> **Exercise prompt**
Except for the pictures, write out all the records that follow exactly.

> **Data for the task**
*** Begin section ***
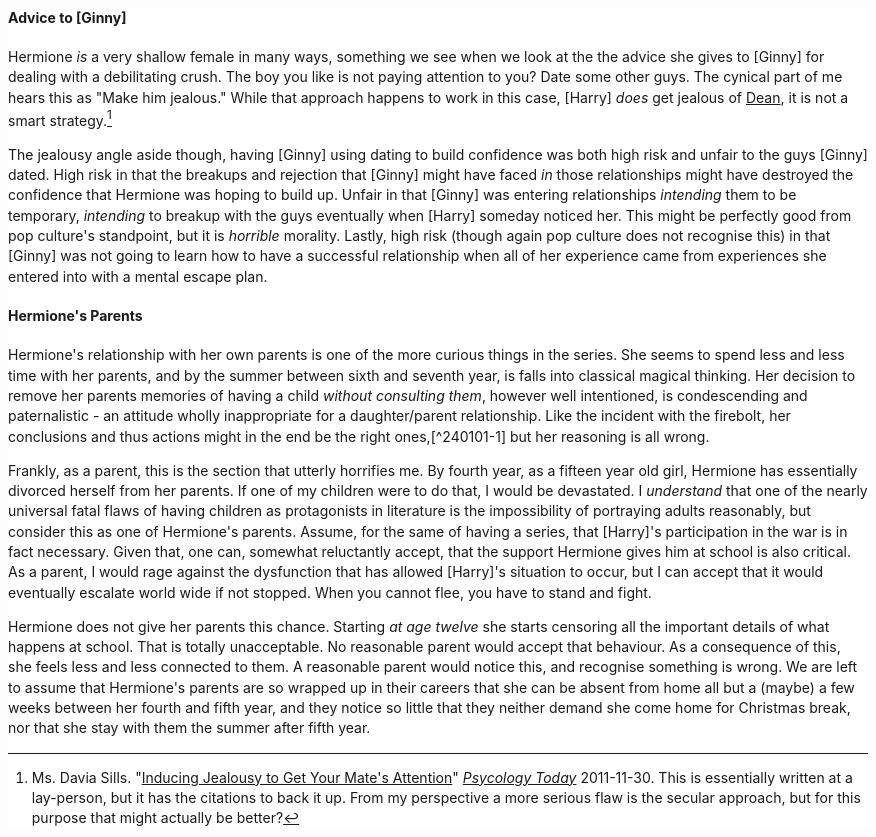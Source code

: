 #### Advice to [Ginny]

Hermione *is* a very shallow female in many ways, something we see when
we look at the the advice she gives to [Ginny] for dealing with a debilitating crush. The boy you like is not paying attention to you? Date some other guys. The cynical part of me hears this as "Make him jealous." While that approach happens to work in this case, [Harry] *does* get jealous of [Dean], it is not a smart strategy.[^230208-2]

[^230208-2]:
    Ms. Davia Sills. "[Inducing Jealousy to Get Your Mate's Attention]"
    _[Psycology Today]_ 2011-11-30. This is essentially written at a
    lay-person, but it has the citations to back it up. From my perspective a
    more serious flaw is the secular approach, but for this purpose that might
    actually be better?

[Inducing Jealousy to Get Your Mate's Attention]: https://www.psychologytoday.com/us/blog/loves-evolver/201111/inducing-jealousy-get-your-mates-attention
[Psycology Today]: https://www.psychologytoday.com/
[Dean]: /Harrypedia/people/thomas/dean/

The jealousy angle aside though, having [Ginny] using dating to build
confidence was both high risk and unfair to the guys [Ginny] dated. High
risk in that the breakups and rejection that [Ginny] might have faced *in*
those relationships might have destroyed the confidence that Hermione was
hoping to build up. Unfair in that [Ginny] was entering relationships
*intending* them to be temporary, *intending* to breakup with the guys
eventually when [Harry] someday noticed her. This might be perfectly good
from pop culture's standpoint, but it is *horrible* morality. Lastly, high risk (though again pop culture does not recognise this) in that [Ginny] was not going to learn how to have a successful relationship when all of her experience came from experiences she entered into with a mental escape plan.

#### Hermione's Parents

Hermione's relationship with her own parents is one of the more curious things
in the series. She seems to spend less and less time with her parents, and by
the summer between sixth and seventh year, is falls into classical magical
thinking. Her decision to remove her parents memories of having a child
*without consulting them*, however well intentioned, is condescending and
paternalistic - an attitude wholly inappropriate for a daughter/parent
relationship. Like the incident with the firebolt, her conclusions and thus
actions might in the end be the right ones,[^240101-1] but her reasoning is all wrong.

Frankly, as a parent, this is the section that utterly horrifies me. By fourth
year, as a fifteen year old girl, Hermione has essentially divorced herself
from her parents. If one of my children were to do that, I would be devastated.
I *understand* that one of the nearly universal fatal flaws of having children
as protagonists in literature is the impossibility of portraying adults
reasonably, but consider this as one of Hermione's parents. Assume, for the
same of having a series, that [Harry]'s participation in the war is in fact
necessary. Given that, one can, somewhat reluctantly accept, that the support
Hermione gives him at school is also critical. As a parent, I would rage
against the dysfunction that has allowed [Harry]'s situation to occur, but I
can accept that it would eventually escalate world wide if not stopped. When
you cannot flee, you have to stand and fight.

Hermione does not give her parents this chance. Starting *at age twelve* she
starts censoring all the important details of what happens at school. That is
totally unacceptable. No reasonable parent would accept that behaviour. As a
consequence of this, she feels less and less connected to them. A reasonable
parent would notice this, and recognise something is wrong. We are left to
assume that Hermione's parents are so wrapped up in their careers that she can
be absent from home all but a (maybe) a few weeks between her fourth and fifth
year, and they notice so little that they neither demand she come home for
Christmas break, nor that she stay with them the summer after fifth year.


[Luna]: /Harrypedia/people/lovegood/luna/
[The_Half_Blood_Prince]: https://www.schierer.org/~luke/log/fiction/Harry_Potter/The_Half_Blood_Prince/
[Notes]: /Harrypedia/
[^241211-1]: [Emmilyne]. _[Of Hearts and Heroes]_. "[Chapter 47: And It All Came Tumbling Down](https://archiveofourown.org/works/4670303/chapters/10814993)" Published: 2015-08-28. Completed: 2015-09-06.
[^241211-2]: [Emmilyne]. _[Of Hearts and Heroes]_. "[Chapter 47: And It All Came Tumbling Down](https://archiveofourown.org/works/4670303/chapters/10814993)" Published: 2015-08-28. Completed: 2015-09-06.
[Of Hearts and Heroes]: <https://archiveofourown.org/works/4670303/>
[Emmilyne]: <https://archiveofourown.org/users/Emmilyne/pseuds/Emmilyne>
[Riddle]: /Harrypedia/people/riddle/tom_marvolo/
[Professor McGonagall]: /Harrypedia/people/mcgonagall/minerva/
[Dumbledore]: /Harrypedia/people/dumbledore/albus_percival_wulfric_brian/
[Malfoy]: /Harrypedia/people/malfoy/draco_lucius/
[^230208-1]: Mrs. J. K. Rowling. _[Harry Potter and the Deathly Hallows]_ Pottermore Publishing. American Kindle Edition. Page 245.
[Harry Potter and the Deathly Hallows]: https://www.librarything.com/work/3577382
[Prisoner of Azkaban]: https://www.librarything.com/work/2742161/book/225886376
[Fleur Delacour]: /Harrypedia/people/delacour/fleur_isabelle/
[Fleur]: /Harrypedia/people/delacour/fleur_isabelle/
[Bill]: /Harrypedia/people/weasley/william_arthur/
[Offences against the Person Act of 1861]: https://www.legislation.gov.uk/ukpga/Vict/24-25/100/enacted/data.pdf
[Dan Granger]: https://www.fanfiction.net/s/10775872
[Harry]: /Harrypedia/people/Potter/Harry_James/
[Ron]: /Harrypedia/people/weasley/ronald_bilius/
[Ginny]: /Harrypedia/people/weasley/ginevra_molly/
[Black]: /Harrypedia/people/black/sirius_iii/
[Lavender]: /Harrypedia/people/brown/lavender/
[McLaggen]: /Harrypedia/people/mclaggen/cormac/
[TSWoHA]: https://www.fanfiction.net/s/5858832
[Hogwarts]: /Harrypedia/hogwarts/
[Confundus]: /Harrypedia/magic/spells/confundus/
[^210818-1]: Stories include:
[Samodiva]: https://en.wikipedia.org/wiki/Samodiva_(folklore)
[Dursleys]: /Harrypedia/people/dursley/
[Harry Potter and the Half-Blood Prince]: https://www.librarything.com/work/1133624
*** End section ***
> **Output below**
Source code

: #### Advice to [Ginny]

Hermione *is* a very shallow female in many ways, something we see when
we look at the the advice she gives to [Ginny] for dealing with a debilitating crush. The boy you like is not paying attention to you? Date some other guys. The cynical part of me hears this as "Make him jealous." While that approach happens to work in this case, [Harry] *does* get jealous of [Dean], it is not a smart strategy.[^230208-2]

[^230208-2]:
    Ms. Davia Sills. "[Inducing Jealousy to Get Your Mate's Attention]"
    _[Psycology Today]_ 2011-11-30. This is essentially written at a
    lay-person, but it has the citations to back it up. From my perspective a
    more serious flaw is the secular approach, but for this purpose that might
    actually be better?

[Inducing Jealousy to Get Your Mate's Attention]: https://www.psychologytoday.com/us/blog/loves-evolver/201111/inducing-jealousy-get-your-mates-attention
[Psycology Today]: https://www.psychologytoday.com/
[Dean]: /Harrypedia/people/thomas/dean/

The jealousy angle aside though, having [Ginny] using dating to build
confidence was both high risk and unfair to the guys [Ginny] dated. High
risk in that the breakups and rejection that [Ginny] might have faced *in*
those relationships might have destroyed the confidence that Hermione was
hoping to build up. Unfair in that [Ginny] was entering relationships
*intending* them to be temporary, *intending* to breakup with the guys
eventually when [Harry] someday noticed her. This might be perfectly good
from pop culture's standpoint, but it is *horrible* morality. Lastly, high risk (though again pop culture does not recognise this) in that [Ginny] was not going to learn how to have a successful relationship when all of her experience came from experiences she entered into with a mental escape plan.

#### Hermione's Parents

Hermione's relationship with her own parents is one of the more curious things
in the series. She seems to spend less and less time with her parents, and by
the summer between sixth and seventh year, is falls into classical magical
thinking. Her decision to remove her parents memories of having a child
*without consulting them*, however well intentioned, is condescending and
paternalistic - an attitude wholly inappropriate for a daughter/parent
relationship. Like the incident with the firebolt, her conclusions and thus
actions might in the end be the right ones,[^240101-1] but her reasoning is all wrong.

Frankly, as a parent, this is the section that utterly horrifies me. By fourth
year, as a fifteen year old girl, Hermione has essentially divorced herself
from her parents. If one of my children were to do that, I would be devastated.
I *understand* that one of the nearly universal fatal flaws of having children
as protagonists in literature is the impossibility of portraying adults
reasonably, but consider this as one of Hermione's parents. Assume, for the
same of having a series, that [Harry]'s participation in the war is in fact
necessary. Given that, one can, somewhat reluctantly accept, that the support
Hermione gives him at school is also critical. As a parent, I would rage
against the dysfunction that has allowed [Harry]'s situation to occur, but I
can accept that it would eventually escalate world wide if not stopped. When
you cannot flee, you have to stand and fight.

Hermione does not give her parents this chance. Starting *at age twelve* she
starts censoring all the important details of what happens at school. That is
totally unacceptable. No reasonable parent would accept that behaviour. As a
consequence of this, she feels less and less connected to them. A reasonable
parent would notice this, and recognise something is wrong. We are left to
assume that Hermione's parents are so wrapped up in their careers that she can
be absent from home all but a (maybe) a few weeks between her fourth and fifth
year, and they notice so little that they neither demand she come home for
Christmas break, nor that she stay with them the summer after fifth year.


[Luna]: /Harrypedia/people/lovegood/luna/
[The_Half_Blood_Prince]: https://www.schierer.org/~luke/log/fiction/Harry_Potter/The_Half_Blood_Prince/
[Notes]: /Harrypedia/
[^241211-1]: [Emmilyne]. _[Of Hearts and Heroes]_. "[Chapter 47: And It All Came Tumbling Down](https://archiveofourown.org/works/4670303/chapters/10814993)" Published: 2015-08-28. Completed: 2015-09-06.
[^241211-2]: [Emmilyne]. _[Of Hearts and Heroes]_. "[Chapter 47: And It All Came Tumbling Down](https://archiveofourown.org/works/4670303/chapters/10814993)" Published: 2015-08-28. Completed: 2015-09-06.
[Of Hearts and Heroes]: <https://archiveofourown.org/works/4670303/>
[Emmilyne]: <https://archiveofourown.org/users/Emmilyne/pseuds/Emmilyne>
[Riddle]: /Harrypedia/people/riddle/tom_marvolo/
[Professor McGonagall]: /Harrypedia/people/mcgonagall/minerva/
[Dumbledore]: /Harrypedia/people/dumbledore/albus_percival_wulfric_brian/
[Malfoy]: /Harrypedia/people/malfoy/draco_lucius/
[^230208-1]: Mrs. J. K. Rowling. _[Harry Potter and the Deathly Hallows]_ Pottermore Publishing. American Kindle Edition. Page 245.
[Harry Potter and the Deathly Hallows]: https://www.librarything.com/work/3577382
[Prisoner of Azkaban]: https://www.librarything.com/work/2742161/book/225886376
[Fleur Delacour]: /Harrypedia/people/delacour/fleur_isabelle/
[Fleur]: /Harrypedia/people/delacour/fleur_isabelle/
[Bill]: /Harrypedia/people/weasley/william_arthur/
[Offences against the Person Act of 1861]: https://www.legislation.gov.uk/ukpga/Vict/24-25/100/enacted/data.pdf
[Dan Granger]: https://www.fanfiction.net/s/10775872
[Harry]: /Harrypedia/people/Potter/Harry_James/
[Ron]: /Harrypedia/people/weasley/ronald_bilius/
[Ginny]: /Harrypedia/people/weasley/ginevra_molly/
[Black]: /Harrypedia/people/black/sirius_iii/
[Lavender]: /Harrypedia/people/brown/lavender/
[McLaggen]: /Harrypedia/people/mclaggen/cormac/
[TSWoHA]: https://www.fanfiction.net/s/5858832
[Hogwarts]: /Harrypedia/hogwarts/
[Confundus]: /Harrypedia/magic/spells/confundus/
[^210818-1]: Stories include:
[Samodiva]: https://en.wikipedia.org/wiki/Samodiva_(folklore)
[Dursleys]: /Harrypedia/people/dursley/
[Harry Potter and the Half-Blood Prince]: https://www.librarything.com/work/1133624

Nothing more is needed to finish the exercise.